We couldn't keep our hands off of each other when we woke up either. It was like whatever had been holding us back was gone — the threat of imminent death freed us from all constraint. But humans and even sexy Susohnnan males can only have sex so many times. And a real orgasm always makes me hungry, so we ended up eventually in the galley making sandwiches.
I carefully spread peanut butter on four slices of bread, and then got a new knife and covered four more slices with a thick layer of strawberry jam.
"You say I will like this?" Dar said doubtfully.
"It's the best thing ever," I said, slapping pieces of bread together and squashing them a little. "You have sandwiches on Susohn, right?"
Dar shook his head.
"Bread is not something my people eat. We have a variety of vegetables and several different kinds of meat..."
"Oh yeah, you guys are the ones who never got into processed food," I said, suddenly understanding his unusual physique.
"Processed food? What is that?" he said.
"You're about to find out," I said, handing one sandwich to him.
I bit into mine with relish, watching as he took a small nibble. He looked at me, apparently not wanting to insult me by not liking the food I had prepared for him.

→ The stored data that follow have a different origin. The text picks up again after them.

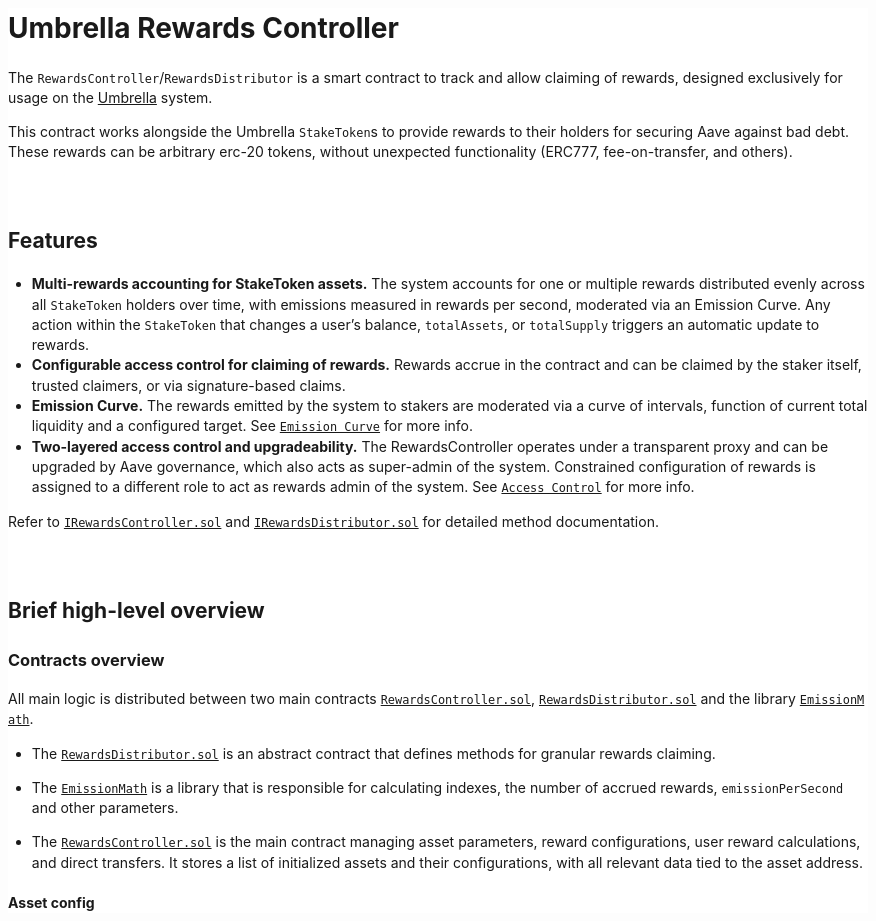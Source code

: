# Umbrella Rewards Controller

The `RewardsController`/`RewardsDistributor` is a smart contract to track and allow claiming of rewards, designed exclusively for usage on the [Umbrella](https://governance.aave.com/t/bgd-aave-safety-module-umbrella/18366) system.

This contract works alongside the Umbrella `StakeToken`s to provide rewards to their holders for securing Aave against bad debt. These rewards can be arbitrary erc-20 tokens, without unexpected functionality (ERC777, fee-on-transfer, and others).

<br>

## Features

- **Multi-rewards accounting for StakeToken assets.** The system accounts for one or multiple rewards distributed evenly across all `StakeToken` holders over time, with emissions measured in rewards per second, moderated via an Emission Curve. Any action within the `StakeToken` that changes a user’s balance, `totalAssets`, or `totalSupply` triggers an automatic update to rewards.
- **Configurable access control for claiming of rewards.** Rewards accrue in the contract and can be claimed by the staker itself, trusted claimers, or via signature-based claims.
- **Emission Curve.** The rewards emitted by the system to stakers are moderated via a curve of intervals, function of current total liquidity and a configured target. See [`Emission Curve`](#emission-curve) for more info.
- **Two-layered access control and upgradeability.** The RewardsController operates under a transparent proxy and can be upgraded by Aave governance, which also acts as super-admin of the system. Constrained configuration of rewards is assigned to a different role to act as rewards admin of the system. See [`Access Control`](#access-control) for more info.

Refer to [`IRewardsController.sol`](interfaces/IRewardsController.sol) and [`IRewardsDistributor.sol`](interfaces/IRewardsDistributor.sol) for detailed method documentation.

<br>

## Brief high-level overview

### Contracts overview

All main logic is distributed between two main contracts [`RewardsController.sol`](RewardsController.sol), [`RewardsDistributor.sol`](RewardsDistributor.sol) and the library [`EmissionMath`](libraries/EmissionMath.sol).

- The [`RewardsDistributor.sol`](RewardsDistributor.sol) is an abstract contract that defines methods for granular rewards claiming.

- The [`EmissionMath`](libraries/EmissionMath.sol) is a library that is responsible for calculating indexes, the number of accrued rewards, `emissionPerSecond` and other parameters.

- The [`RewardsController.sol`](RewardsController.sol) is the main contract managing asset parameters, reward configurations, user reward calculations, and direct transfers. It stores a list of initialized assets and their configurations, with all relevant data tied to the asset address.

#### Asset config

"It certainly is sweet," he said.
I nodded.
"That's the thing about processed foods. They overload your senses. I usually eat better than this. At least back home I did. I always paid extra for real vegetables. But this kind of stuff is all they had, here. And I have to admit, it makes me nostalgic for the early days when I moved away from home."

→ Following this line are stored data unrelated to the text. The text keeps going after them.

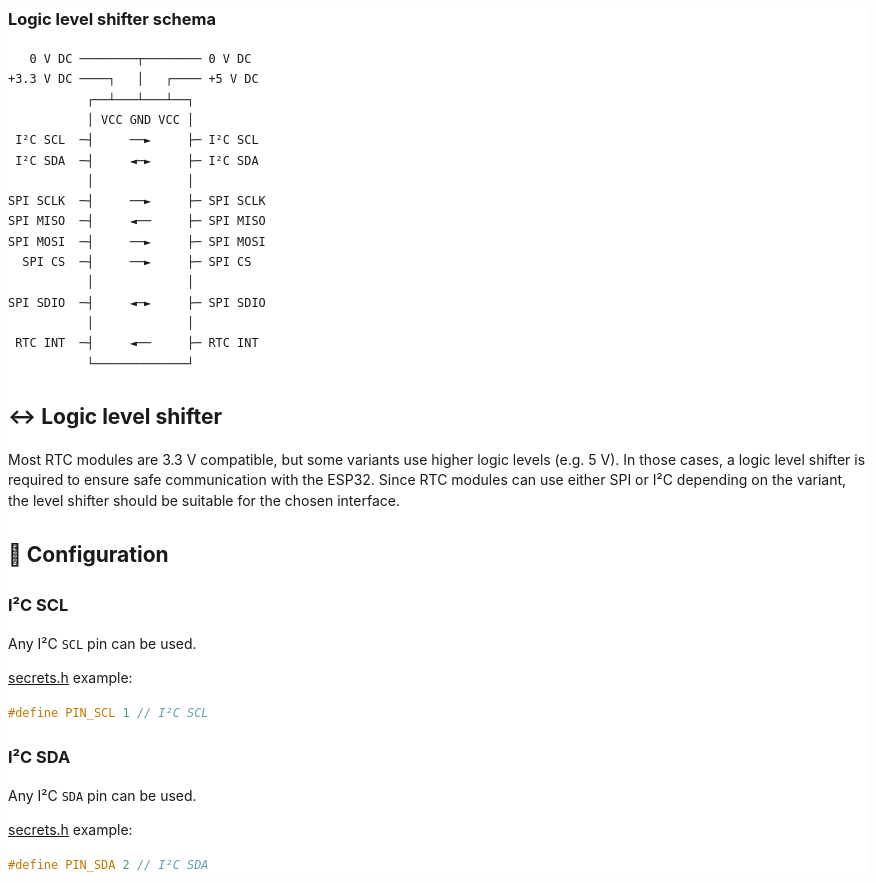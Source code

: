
 ```text
```

### Logic level shifter schema

```text
   0 V DC ────────┬──────── 0 V DC
+3.3 V DC ────┐   │   ┌──── +5 V DC
           ┌──┴───┴───┴──┐
           │ VCC GND VCC │
 I²C SCL  ─┤     ──►     ├─ I²C SCL
 I²C SDA  ─┤     ◄─►     ├─ I²C SDA
           │             │
SPI SCLK  ─┤     ──►     ├─ SPI SCLK
SPI MISO  ─┤     ◄──     ├─ SPI MISO
SPI MOSI  ─┤     ──►     ├─ SPI MOSI
  SPI CS  ─┤     ──►     ├─ SPI CS
           │             │
SPI SDIO  ─┤     ◄─►     ├─ SPI SDIO
           │             │
 RTC INT  ─┤     ◄──     ├─ RTC INT
           └─────────────┘
```

## ↔️ Logic level shifter

Most RTC modules are 3.3 V compatible, but some variants use higher logic levels (e.g. 5 V). In those cases, a logic level shifter is required to ensure safe communication with the ESP32. Since RTC modules can use either SPI or I²C depending on the variant, the level shifter should be suitable for the chosen interface.

## 🔧 Configuration

### I²C SCL

Any I²C `SCL` pin can be used.

[secrets.h](https://github.com/VIPnytt/Frekvens/blob/main/firmware/include/config/secrets.h) example:

```h
#define PIN_SCL 1 // I²C SCL
```

### I²C SDA

Any I²C `SDA` pin can be used.

[secrets.h](https://github.com/VIPnytt/Frekvens/blob/main/firmware/include/config/secrets.h) example:

```h
#define PIN_SDA 2 // I²C SDA
```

"Oh, really? Why?" he said, putting his sandwich down and not picking it up again.
"Because at home, my Gran always fed me the best food ever. But when I moved away, I could eat whatever I wanted and what I wanted was junk food."

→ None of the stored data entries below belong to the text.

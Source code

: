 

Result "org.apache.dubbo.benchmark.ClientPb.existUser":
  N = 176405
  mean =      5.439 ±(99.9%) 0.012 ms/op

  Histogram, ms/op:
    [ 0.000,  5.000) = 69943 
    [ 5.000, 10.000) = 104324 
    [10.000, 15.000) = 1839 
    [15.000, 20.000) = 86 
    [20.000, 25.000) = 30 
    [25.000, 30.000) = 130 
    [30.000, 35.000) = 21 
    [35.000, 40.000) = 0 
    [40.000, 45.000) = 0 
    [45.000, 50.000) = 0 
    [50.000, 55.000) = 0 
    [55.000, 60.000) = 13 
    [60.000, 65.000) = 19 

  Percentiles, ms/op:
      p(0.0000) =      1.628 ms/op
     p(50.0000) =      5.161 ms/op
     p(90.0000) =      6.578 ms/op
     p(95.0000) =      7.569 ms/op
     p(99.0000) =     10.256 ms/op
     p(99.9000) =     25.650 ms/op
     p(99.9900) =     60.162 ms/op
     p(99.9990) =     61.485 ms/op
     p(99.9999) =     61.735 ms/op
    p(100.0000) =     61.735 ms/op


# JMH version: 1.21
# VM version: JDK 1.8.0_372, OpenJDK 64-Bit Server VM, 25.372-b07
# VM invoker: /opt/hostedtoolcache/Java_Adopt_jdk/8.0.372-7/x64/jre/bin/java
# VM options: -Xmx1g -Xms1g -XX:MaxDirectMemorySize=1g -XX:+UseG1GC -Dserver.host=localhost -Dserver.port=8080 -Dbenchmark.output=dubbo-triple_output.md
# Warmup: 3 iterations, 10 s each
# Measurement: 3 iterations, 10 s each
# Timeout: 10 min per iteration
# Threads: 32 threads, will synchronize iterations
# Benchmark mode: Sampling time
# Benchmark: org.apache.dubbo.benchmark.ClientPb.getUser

"Junk food? Like food that is garbage?" Dar said, trying to understand.
"Exactly. Tastes good. Has absolutely nothing good for you in it."
"Why would anyone eat food like that?"
"Because it tastes good, Dar."
"I don't want to offend you, Kenna, but this sandwich does not taste good."
"Yeah, you're probably right. But that kind of food appealed to me back then. That's where I got a lot of these so-called curves I can't seem to get rid of," I said, slapping my ample butt.
"I like your curves." Dar protested.
"Clearly," I said, smirking a little. I relished that he liked my curves.
"But seriously, Kenna. All joking aside. Can we not make some semblance of a plan for how we will escape when we get there?"
I shrugged with one shoulder and continued to munch on my sandwich.
"I don't see how." There was a feeling of dread in my stomach that I was trying to ignore, but that wouldn't go away. It was the thought of my impending death and what torment might happen before. "We have no idea what's coming. How can we make a plan for that?"
"There must be something we can do to prepare," he said, helplessly.
"How about this, Dar," I said, reaching out and covering his hand with my own. "I promise to try not to die. How's that?"
He closed his eyes.
"Kenna. Be serious."
"Why? It won't do me any good. How about we finish these sandwiches and then go fuck again? When are we due to arrive?"
"There are about five hours left on the countdown to docking," he said, coming behind me and wrapping his arms around my waist. He put his chin on my shoulder, then kissed my neck. "How about I just hold you, instead?"
I turned to look into his eyes and swallowed my bite of sandwich. I didn't want to die. I didn't want to stop feeling the way he made me feel. And at least for now, I didn't have to.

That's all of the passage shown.